From: David Kabanje
Date: November 30, 2021
Subject: GMU: What Kindness Leads to

What Kindness Leads to 

Beautiful People, 

As I was responding to a discussion post for my program, a peculiar phrase popped up, “clear is kind.” The ambiguous statement intrigued my curiosity, and I searched the internet to discover its origin and context. It was popularized by Brene Brown, a researcher professor at the University of Houston. The concept “clear is kind” speaks to the freedom of transparency. I praise God that He is transparent and that His kindness brings clarity. I know, from a finite perspective, what to expect of His character because of Scripture. God is consistent (James 1:17 and Hebrews 13:8). “Clear is kind” speaks to the inconsistent nature that violates our core beliefs. “Clear is kind” demands that we live a life of integrity that is true to our calling in Christ. “Clear is kind” is not an excuse to be “the nice guy or girl” so that people like us. “Clear is kind” denounces the ideology that you need to bargain your core values to be loved, accepted, and wanted by other people. “Clear is kind” creates a culture of courage, transparency, and authenticity.

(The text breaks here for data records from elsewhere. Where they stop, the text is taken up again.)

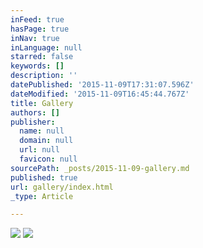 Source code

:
 ```yaml
---
inFeed: true
hasPage: true
inNav: true
inLanguage: null
starred: false
keywords: []
description: ''
datePublished: '2015-11-09T17:31:07.596Z'
dateModified: '2015-11-09T16:45:44.767Z'
title: Gallery
authors: []
publisher:
  name: null
  domain: null
  url: null
  favicon: null
sourcePath: _posts/2015-11-09-gallery.md
published: true
url: gallery/index.html
_type: Article

---
```

![](https://the-grid-user-content.s3-us-west-2.amazonaws.com/f4185050-1c2f-41bf-86b3-7cc826fa7af2.JPG)
![](https://the-grid-user-content.s3-us-west-2.amazonaws.com/b3b438e1-d5ba-4147-9f7e-5acd4cf7c166.JPG) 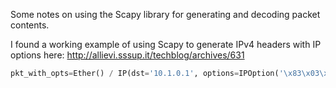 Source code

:Some notes on using the Scapy library for generating and decoding
packet contents.

I found a working example of using Scapy to generate IPv4 headers with
IP options here: http://allievi.sssup.it/techblog/archives/631

```python
pkt_with_opts=Ether() / IP(dst='10.1.0.1', options=IPOption('\x83\x03\x10')) / TCP(sport=5792, dport=80)
```
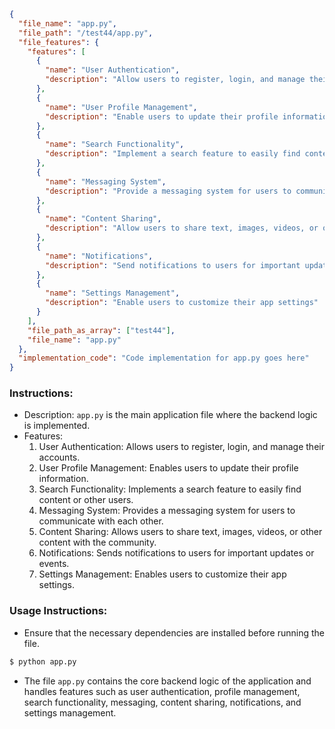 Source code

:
 ```json
{
  "file_name": "app.py",
  "file_path": "/test44/app.py",
  "file_features": {
    "features": [
      {
        "name": "User Authentication",
        "description": "Allow users to register, login, and manage their accounts"
      },
      {
        "name": "User Profile Management",
        "description": "Enable users to update their profile information"
      },
      {
        "name": "Search Functionality",
        "description": "Implement a search feature to easily find content or other users"
      },
      {
        "name": "Messaging System",
        "description": "Provide a messaging system for users to communicate with each other"
      },
      {
        "name": "Content Sharing",
        "description": "Allow users to share text, images, videos, or other content with the community"
      },
      {
        "name": "Notifications",
        "description": "Send notifications to users for important updates or events"
      },
      {
        "name": "Settings Management",
        "description": "Enable users to customize their app settings"
      }
    ],
    "file_path_as_array": ["test44"],
    "file_name": "app.py"
  },
  "implementation_code": "Code implementation for app.py goes here"
}
```

### Instructions:
- Description: `app.py` is the main application file where the backend logic is implemented.
- Features:
  1. User Authentication: Allows users to register, login, and manage their accounts.
  2. User Profile Management: Enables users to update their profile information.
  3. Search Functionality: Implements a search feature to easily find content or other users.
  4. Messaging System: Provides a messaging system for users to communicate with each other.
  5. Content Sharing: Allows users to share text, images, videos, or other content with the community.
  6. Notifications: Sends notifications to users for important updates or events.
  7. Settings Management: Enables users to customize their app settings.

### Usage Instructions:
- Ensure that the necessary dependencies are installed before running the file.

```bash
$ python app.py
```

- The file `app.py` contains the core backend logic of the application and handles features such as user authentication, profile management, search functionality, messaging, content sharing, notifications, and settings management. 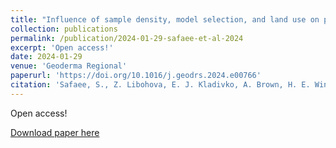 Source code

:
 ```yaml
---
title: "Influence of sample density, model selection, and land use on prediction accuracy of soil properties"
collection: publications
permalink: /publication/2024-01-29-safaee-et-al-2024
excerpt: 'Open access!'
date: 2024-01-29
venue: 'Geoderma Regional'
paperurl: 'https://doi.org/10.1016/j.geodrs.2024.e00766'
citation: 'Safaee, S., Z. Libohova, E. J. Kladivko, A. Brown, H. E. Winzeler, Q. D. Read, S. Rahmani, and K. Adhikari. Influence of sample density, model selection, and land use on prediction accuracy of soil properties. Geoderma Regional 36:e00766. DOI: 10.1016/j.geodrs.2024.e00766.'
---
```

Open access!

[Download paper here](https://doi.org/10.1016/j.geodrs.2024.e00766)
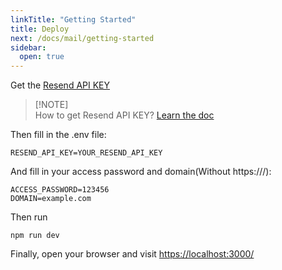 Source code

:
 ```yaml
---
linkTitle: "Getting Started"
title: Deploy
next: /docs/mail/getting-started
sidebar:
  open: true
---
```


Get the [Resend API KEY](https://resend.com)

> [!NOTE]\
> How to get Resend API KEY? 
> [Learn the doc](https://resend.com/docs/dashboard/api-keys/introduction)


Then fill in the .env file: 

```env
RESEND_API_KEY=YOUR_RESEND_API_KEY
```

And fill in your access password and domain(Without https:///):

```env
ACCESS_PASSWORD=123456
DOMAIN=example.com
```

Then run 

```
npm run dev
```

Finally, open your browser and visit [https://localhost:3000/](https://localhost:3000/)
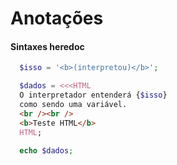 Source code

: # Anotações

#### Sintaxes heredoc

```PHP
  $isso = '<b>(interpretou)</b>';

  $dados = <<<HTML
  O interpretador entenderá {$isso}
  como sendo uma variável.
  <br /><br />
  <b>Teste HTML</b>
  HTML;

  echo $dados;
```
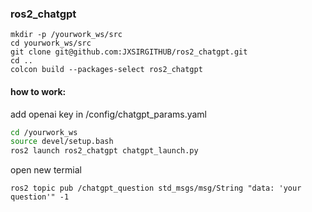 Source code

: ### ros2_chatgpt

```shell
mkdir -p /yourwork_ws/src
cd yourwork_ws/src
git clone git@github.com:JXSIRGITHUB/ros2_chatgpt.git
cd ..
colcon build --packages-select ros2_chatgpt
```

#### how to work:

add openai key in /config/chatgpt_params.yaml

```sh
cd /yourwork_ws
source devel/setup.bash
ros2 launch ros2_chatgpt chatgpt_launch.py
```

open new termial

```shell
ros2 topic pub /chatgpt_question std_msgs/msg/String "data: 'your question'" -1
```

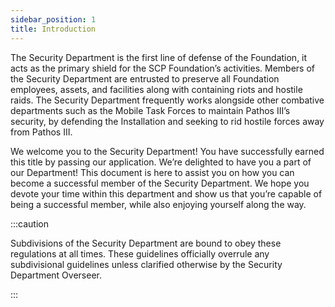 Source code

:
 ```yaml
---
sidebar_position: 1
title: Introduction
---
```


The Security Department is the first line of defense of the Foundation, it acts as the primary shield for the SCP Foundation’s activities. Members of the Security Department are entrusted to preserve all Foundation employees, assets, and facilities along with containing riots and hostile raids. The Security Department frequently works alongside other combative departments such as the Mobile Task Forces to maintain Pathos III’s security, by defending the Installation and seeking to rid hostile forces away from Pathos III.

We welcome you to the Security Department! You have successfully earned this title by passing our application. We’re delighted to have you a part of our Department! This document is here to assist you on how you can become a successful member of the Security Department. We hope you devote your time within this department and show us that you’re capable of being a successful member, while also enjoying yourself along the way.

:::caution

Subdivisions of the Security Department are bound to obey these regulations at all times. These guidelines officially overrule any subdivisional guidelines unless clarified otherwise by the Security Department Overseer.

:::
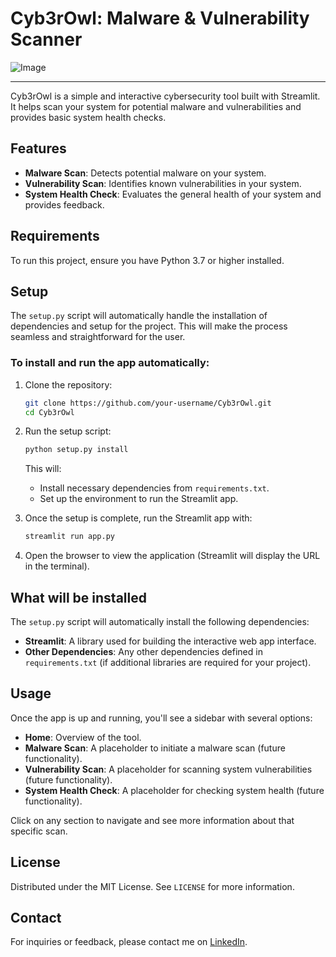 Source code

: # Cyb3rOwl: Malware & Vulnerability Scanner

![Image](https://github.com/user-attachments/assets/3a61aa30-a5d0-40cc-9b4a-a6744aac350b)

---

Cyb3rOwl is a simple and interactive cybersecurity tool built with Streamlit. It helps scan your system for potential malware and vulnerabilities and provides basic system health checks.

## Features

- **Malware Scan**: Detects potential malware on your system.
- **Vulnerability Scan**: Identifies known vulnerabilities in your system.
- **System Health Check**: Evaluates the general health of your system and provides feedback.

## Requirements

To run this project, ensure you have Python 3.7 or higher installed.

## Setup

The `setup.py` script will automatically handle the installation of dependencies and setup for the project. This will make the process seamless and straightforward for the user.

### To install and run the app automatically:

1. Clone the repository:
    ```bash
    git clone https://github.com/your-username/Cyb3rOwl.git
    cd Cyb3rOwl
    ```

2. Run the setup script:
    ```bash
    python setup.py install
    ```

   This will:
   - Install necessary dependencies from `requirements.txt`.
   - Set up the environment to run the Streamlit app.

3. Once the setup is complete, run the Streamlit app with:
    ```bash
    streamlit run app.py
    ```

4. Open the browser to view the application (Streamlit will display the URL in the terminal).

## What will be installed

The `setup.py` script will automatically install the following dependencies:

- **Streamlit**: A library used for building the interactive web app interface.
- **Other Dependencies**: Any other dependencies defined in `requirements.txt` (if additional libraries are required for your project).

## Usage

Once the app is up and running, you'll see a sidebar with several options:

- **Home**: Overview of the tool.
- **Malware Scan**: A placeholder to initiate a malware scan (future functionality).
- **Vulnerability Scan**: A placeholder for scanning system vulnerabilities (future functionality).
- **System Health Check**: A placeholder for checking system health (future functionality).

Click on any section to navigate and see more information about that specific scan.

## License

Distributed under the MIT License. See `LICENSE` for more information.

## Contact

For inquiries or feedback, please contact me on [LinkedIn](https://www.linkedin.com/in/rodrigo-marques-sa-9589772bb/).
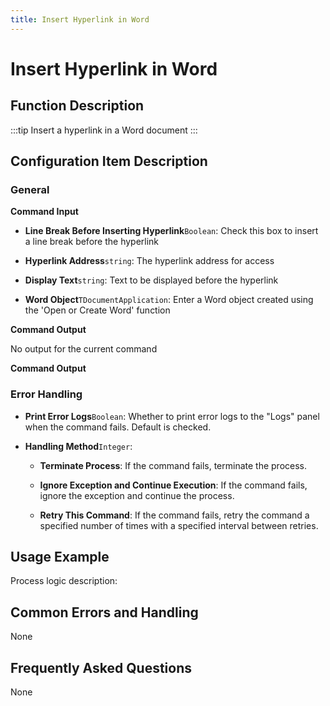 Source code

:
 ```yaml
---
title: Insert Hyperlink in Word
---
```


# Insert Hyperlink in Word

## Function Description

:::tip 
Insert a hyperlink in a Word document
:::

## Configuration Item Description

### General

**Command Input**

- **Line Break Before Inserting Hyperlink**`Boolean`: Check this box to insert a line break before the hyperlink

- **Hyperlink Address**`string`: The hyperlink address for access

- **Display Text**`string`: Text to be displayed before the hyperlink

- **Word Object**`TDocumentApplication`: Enter a Word object created using the 'Open or Create Word' function


**Command Output**

No output for the current command


**Command Output**

### Error Handling

- **Print Error Logs**`Boolean`: Whether to print error logs to the "Logs" panel when the command fails. Default is checked. 

- **Handling Method**`Integer`:

    - **Terminate Process**: If the command fails, terminate the process.

    - **Ignore Exception and Continue Execution**: If the command fails, ignore the exception and continue the process.

    - **Retry This Command**: If the command fails, retry the command a specified number of times with a specified interval between retries.

## Usage Example

Process logic description:

## Common Errors and Handling

None

## Frequently Asked Questions

None

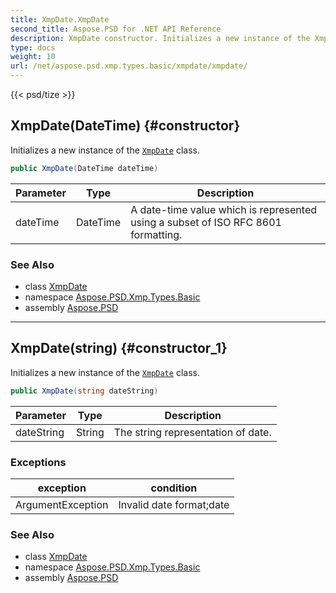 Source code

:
 ```yaml
---
title: XmpDate.XmpDate
second_title: Aspose.PSD for .NET API Reference
description: XmpDate constructor. Initializes a new instance of the XmpDate class
type: docs
weight: 10
url: /net/aspose.psd.xmp.types.basic/xmpdate/xmpdate/
---
```

{{< psd/tize >}}
## XmpDate(DateTime) {#constructor}

Initializes a new instance of the [`XmpDate`](../) class.

```csharp
public XmpDate(DateTime dateTime)
```

| Parameter | Type | Description |
| --- | --- | --- |
| dateTime | DateTime | A date-time value which is represented using a subset of ISO RFC 8601 formatting. |

### See Also

* class [XmpDate](../)
* namespace [Aspose.PSD.Xmp.Types.Basic](../../xmpdate/)
* assembly [Aspose.PSD](../../../)

---

## XmpDate(string) {#constructor_1}

Initializes a new instance of the [`XmpDate`](../) class.

```csharp
public XmpDate(string dateString)
```

| Parameter | Type | Description |
| --- | --- | --- |
| dateString | String | The string representation of date. |

### Exceptions

| exception | condition |
| --- | --- |
| ArgumentException | Invalid date format;date |

### See Also

* class [XmpDate](../)
* namespace [Aspose.PSD.Xmp.Types.Basic](../../xmpdate/)
* assembly [Aspose.PSD](../../../)


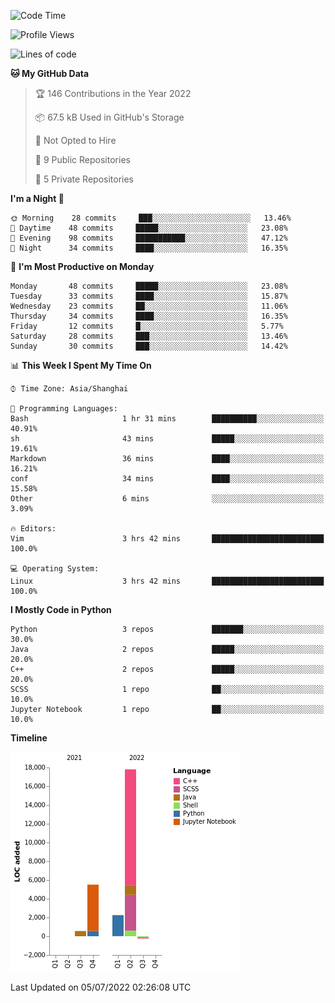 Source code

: <!--START_SECTION:waka-->
![Code Time](http://img.shields.io/badge/Code%20Time-3%20hrs%2014%20mins-blue)

![Profile Views](http://img.shields.io/badge/Profile%20Views-8-blue)

![Lines of code](https://img.shields.io/badge/From%20Hello%20World%20I%27ve%20Written-26%20Thousand%20lines%20of%20code-blue)

**🐱 My GitHub Data** 

> 🏆 146 Contributions in the Year 2022
 > 
> 📦 67.5 kB Used in GitHub's Storage 
 > 
> 🚫 Not Opted to Hire
 > 
> 📜 9 Public Repositories 
 > 
> 🔑 5 Private Repositories  
 > 
**I'm a Night 🦉** 

```text
🌞 Morning    28 commits     ███░░░░░░░░░░░░░░░░░░░░░░   13.46% 
🌆 Daytime    48 commits     █████░░░░░░░░░░░░░░░░░░░░   23.08% 
🌃 Evening    98 commits     ███████████░░░░░░░░░░░░░░   47.12% 
🌙 Night      34 commits     ████░░░░░░░░░░░░░░░░░░░░░   16.35%

```
📅 **I'm Most Productive on Monday** 

```text
Monday       48 commits     █████░░░░░░░░░░░░░░░░░░░░   23.08% 
Tuesday      33 commits     ████░░░░░░░░░░░░░░░░░░░░░   15.87% 
Wednesday    23 commits     ██░░░░░░░░░░░░░░░░░░░░░░░   11.06% 
Thursday     34 commits     ████░░░░░░░░░░░░░░░░░░░░░   16.35% 
Friday       12 commits     █░░░░░░░░░░░░░░░░░░░░░░░░   5.77% 
Saturday     28 commits     ███░░░░░░░░░░░░░░░░░░░░░░   13.46% 
Sunday       30 commits     ███░░░░░░░░░░░░░░░░░░░░░░   14.42%

```


📊 **This Week I Spent My Time On** 

```text
⌚︎ Time Zone: Asia/Shanghai

💬 Programming Languages: 
Bash                     1 hr 31 mins        ██████████░░░░░░░░░░░░░░░   40.91% 
sh                       43 mins             █████░░░░░░░░░░░░░░░░░░░░   19.61% 
Markdown                 36 mins             ████░░░░░░░░░░░░░░░░░░░░░   16.21% 
conf                     34 mins             ████░░░░░░░░░░░░░░░░░░░░░   15.58% 
Other                    6 mins              ░░░░░░░░░░░░░░░░░░░░░░░░░   3.09%

🔥 Editors: 
Vim                      3 hrs 42 mins       █████████████████████████   100.0%

💻 Operating System: 
Linux                    3 hrs 42 mins       █████████████████████████   100.0%

```

**I Mostly Code in Python** 

```text
Python                   3 repos             ███████░░░░░░░░░░░░░░░░░░   30.0% 
Java                     2 repos             █████░░░░░░░░░░░░░░░░░░░░   20.0% 
C++                      2 repos             █████░░░░░░░░░░░░░░░░░░░░   20.0% 
SCSS                     1 repo              ██░░░░░░░░░░░░░░░░░░░░░░░   10.0% 
Jupyter Notebook         1 repo              ██░░░░░░░░░░░░░░░░░░░░░░░   10.0%

```


**Timeline**

![Chart not found](https://raw.githubusercontent.com/kopp4/kopp4/main/charts/bar_graph.png) 


 Last Updated on 05/07/2022 02:26:08 UTC
<!--END_SECTION:waka-->
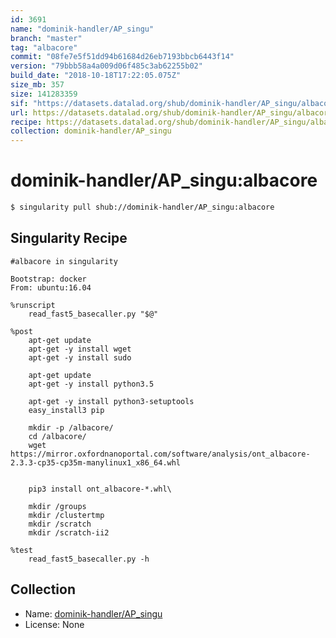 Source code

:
 ```yaml
---
id: 3691
name: "dominik-handler/AP_singu"
branch: "master"
tag: "albacore"
commit: "08fe7e5f51dd94b61684d26eb7193bbcb6443f14"
version: "79bbb58a4a009d06f485c3ab62255b02"
build_date: "2018-10-18T17:22:05.075Z"
size_mb: 357
size: 141283359
sif: "https://datasets.datalad.org/shub/dominik-handler/AP_singu/albacore/2018-10-18-08fe7e5f-79bbb58a/79bbb58a4a009d06f485c3ab62255b02.simg"
url: https://datasets.datalad.org/shub/dominik-handler/AP_singu/albacore/2018-10-18-08fe7e5f-79bbb58a/
recipe: https://datasets.datalad.org/shub/dominik-handler/AP_singu/albacore/2018-10-18-08fe7e5f-79bbb58a/Singularity
collection: dominik-handler/AP_singu
---
```


# dominik-handler/AP_singu:albacore

```bash
$ singularity pull shub://dominik-handler/AP_singu:albacore
```

## Singularity Recipe

```singularity
#albacore in singularity

Bootstrap: docker
From: ubuntu:16.04

%runscript
    read_fast5_basecaller.py "$@"

%post
    apt-get update
    apt-get -y install wget
    apt-get -y install sudo

    apt-get update
    apt-get -y install python3.5

    apt-get -y install python3-setuptools
    easy_install3 pip

    mkdir -p /albacore/
    cd /albacore/
    wget https://mirror.oxfordnanoportal.com/software/analysis/ont_albacore-2.3.3-cp35-cp35m-manylinux1_x86_64.whl
          

    pip3 install ont_albacore-*.whl\
    
    mkdir /groups
    mkdir /clustertmp
    mkdir /scratch
    mkdir /scratch-ii2

%test
    read_fast5_basecaller.py -h
```

## Collection

 - Name: [dominik-handler/AP_singu](https://github.com/dominik-handler/AP_singu)
 - License: None

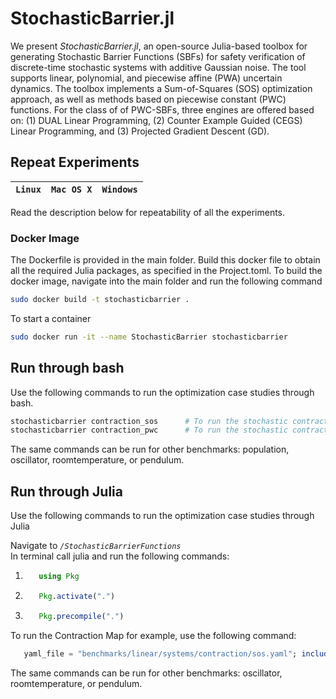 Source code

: # StochasticBarrier.jl

We present *StochasticBarrier.jl*, an open-source Julia-based toolbox for generating Stochastic Barrier Functions (SBFs) for safety verification of discrete-time stochastic systems with additive Gaussian noise. The tool supports linear, polynomial, and piecewise affine (PWA) uncertain dynamics. The toolbox implements a Sum-of-Squares (SOS) optimization approach, as well as  methods based on piecewise constant (PWC) functions. For the class of of PWC-SBFs, three engines are offered based on: (1) DUAL Linear Programming, (2) Counter Example Guided (CEGS) Linear Programming, and (3) Projected Gradient Descent (GD).

## Repeat Experiments
| **`Linux`** | **`Mac OS X`** | **`Windows`** |
|-----------------|---------------------|-------------------------|

Read the description below for repeatability of all the experiments.

### Docker Image
The Dockerfile is provided in the main folder. Build this docker file to obtain all the required Julia packages, as specified in the Project.toml. To build the docker image, navigate into the main folder and run the following command 
```sh
sudo docker build -t stochasticbarrier .
```

To start a container 

```sh
sudo docker run -it --name StochasticBarrier stochasticbarrier
```

## Run through bash

Use the following commands to run the optimization case studies through bash.

```sh
stochasticbarrier contraction_sos      # To run the stochastic contraction map with a SOS barrier
stochasticbarrier contraction_pwc      # To run the stochastic contraction map with a PWC barrier
```

The same commands can be run for other benchmarks: population, oscillator, roomtemperature, or pendulum.

## Run through Julia
Use the following commands to run the optimization case studies through Julia

Navigate to *```/StochasticBarrierFunctions```* \
In terminal call julia and run the following commands:
1. ```julia
      using Pkg
   ```
2. ```julia 
      Pkg.activate(".") 
   ```
3. ```julia 
      Pkg.precompile(".") 
   ```   

To run the Contraction Map for example, use the following command: 
```julia 
   yaml_file = "benchmarks/linear/systems/contraction/sos.yaml"; include("benchmarks/barrier_synthesis.jl")
```
The same commands can be run for other benchmarks: oscillator, roomtemperature, or pendulum.
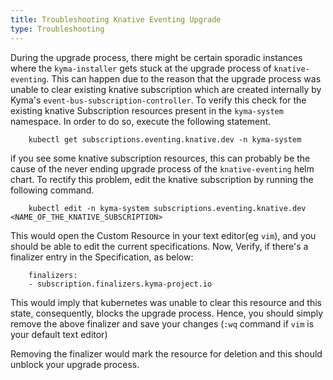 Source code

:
 ```yaml
---
title: Troubleshooting Knative Eventing Upgrade
type: Troubleshooting
---
```


During the upgrade process, there might be certain sporadic instances where the `kyma-installer` gets stuck at the upgrade process of 
`knative-eventing`. This can happen due to the reason that the upgrade process was unable to clear existing knative subscription which are created internally by Kyma's `event-bus-subscription-controller`. 
To verify this check for the existing knative Subscription resources present in the `kyma-system` namespace. 
In order to do so, execute the following statement.

```shell script
    kubectl get subscriptions.eventing.knative.dev -n kyma-system
``` 

if you see some knative subscription resources, this can probably be the cause of the never ending upgrade process 
of the `knative-eventing` helm chart. To rectify this problem, edit the knative subscription by running the following command.

```shell script
    kubectl edit -n kyma-system subscriptions.eventing.knative.dev <NAME_OF_THE_KNATIVE_SUBSCRIPTION>
```
This would open the Custom Resource in your text editor(eg `vim`), and you should be able to edit the current specifications. 
Now, Verify, if there's a finalizer entry in the Specification, as below:
```shell script
    finalizers:
    - subscription.finalizers.kyma-project.io
```
This would imply that kubernetes was unable to clear this resource and this state, consequently, blocks the upgrade process. 
Hence, you should simply remove the above finalizer and save your changes (`:wq` command if `vim` is your default text editor)

Removing the finalizer would mark the resource for deletion and this should unblock your upgrade process.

For me, “clear is kind” is a supernatural indicator of the Spirit’s transformative work within me. Kindness is a fruit of the Spirit. God’s kindness leads us to be men and women that are coherent, generous, loving and oriented on truth. One author puts it like this, “Our kindness reflects the heart of our Father.” If that is true, then “clear is kind” demands that we live a life of consistent, sacrificial, and unconditional love. “Clear is kind” lets people know where you stand. As Jesus said before, “they will know that you are my disciples by your love, clear?” 

"Clear is kind" is a powerful reminder to live and lovce authentically in Jesus Christ.